Last month, we reported that Cong. Tim Griffin (R-Little Rock) called into question the U.S. Air Force’s award of a contract to a foreign competitor of U.S.-based Hawker Beechcraft.
The Air Force has backed off the decision and delayed its award pending an investigation.
Griffin, who sits on the House Armed Services Committee and represents a district that includes a major Hawker Beechcraft operation, said the Air Force Command was taking a step in the right direction with its review of the awarded contract.
“As I said back in January, the Administration’s decision was puzzling – first excluding American-owned Hawker Beechcraft and then awarding the LAS [Light Air Support] aircraft contract to Brazilian-owned Embraer S.A. Hawker Beechcraft is a trusted supplier to the U.S. military and a leader in Arkansas’s aerospace industry,” Griffin said. “The Secretary of the Air Force’s plan to review the circumstances surrounding the LAS contract award is the right decision. I will be very interested in reviewing the findings of the investigation because we must spend precious taxpayer dollars wisely and do what is best for our national security. Also, the Air Force’s reversal could potentially mean new jobs for central Arkansas.”

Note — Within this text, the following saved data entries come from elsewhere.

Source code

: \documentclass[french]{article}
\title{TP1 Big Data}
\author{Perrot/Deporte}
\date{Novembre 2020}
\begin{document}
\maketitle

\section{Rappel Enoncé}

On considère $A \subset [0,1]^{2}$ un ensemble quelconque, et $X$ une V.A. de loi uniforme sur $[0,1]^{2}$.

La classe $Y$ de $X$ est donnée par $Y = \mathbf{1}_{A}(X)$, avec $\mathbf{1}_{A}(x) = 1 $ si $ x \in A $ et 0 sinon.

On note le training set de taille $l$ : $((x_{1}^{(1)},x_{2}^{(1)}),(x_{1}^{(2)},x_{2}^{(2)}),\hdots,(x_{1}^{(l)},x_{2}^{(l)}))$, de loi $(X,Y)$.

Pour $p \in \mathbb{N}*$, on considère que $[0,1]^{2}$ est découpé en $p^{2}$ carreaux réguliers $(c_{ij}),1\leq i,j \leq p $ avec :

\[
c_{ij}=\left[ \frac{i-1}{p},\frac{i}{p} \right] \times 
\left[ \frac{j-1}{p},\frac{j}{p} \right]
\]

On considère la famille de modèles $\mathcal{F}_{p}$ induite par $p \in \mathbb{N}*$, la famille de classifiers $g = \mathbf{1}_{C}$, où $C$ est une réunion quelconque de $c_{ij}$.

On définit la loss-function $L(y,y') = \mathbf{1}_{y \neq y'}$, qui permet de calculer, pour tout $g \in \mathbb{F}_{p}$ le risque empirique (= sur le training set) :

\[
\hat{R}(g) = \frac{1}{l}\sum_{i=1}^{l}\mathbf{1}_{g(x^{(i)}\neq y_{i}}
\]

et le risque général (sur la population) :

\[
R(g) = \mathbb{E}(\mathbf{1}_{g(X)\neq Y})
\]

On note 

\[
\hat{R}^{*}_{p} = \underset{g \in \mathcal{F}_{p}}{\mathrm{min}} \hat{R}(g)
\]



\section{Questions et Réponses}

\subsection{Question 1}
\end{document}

In January, officials from Hawker Beechcraft-partner said they would have hired 25 new employees for their Sherwood, Arkansas office had they won the LAS contact.
Griffin had written a letter to Michael B. Donley, Secretary of the Air Force, asking him to explain why the previous decision. Today, Griffin revealed part of the response he received from Donley.
“While we pursue perfection, we sometimes fall short, and when we do we will take corrective action. Since the acquisition is still in litigation, I can only say that the Air Force Senior Acquisition Executive is not satisfied with the quality of the documentation supporting the award decision,” Donley wrote.
Additionally, General Donald Hoffman, commander of Air Force Materiel Command, has initiated a Commander Directed Investigation into the matter, according to Griffin.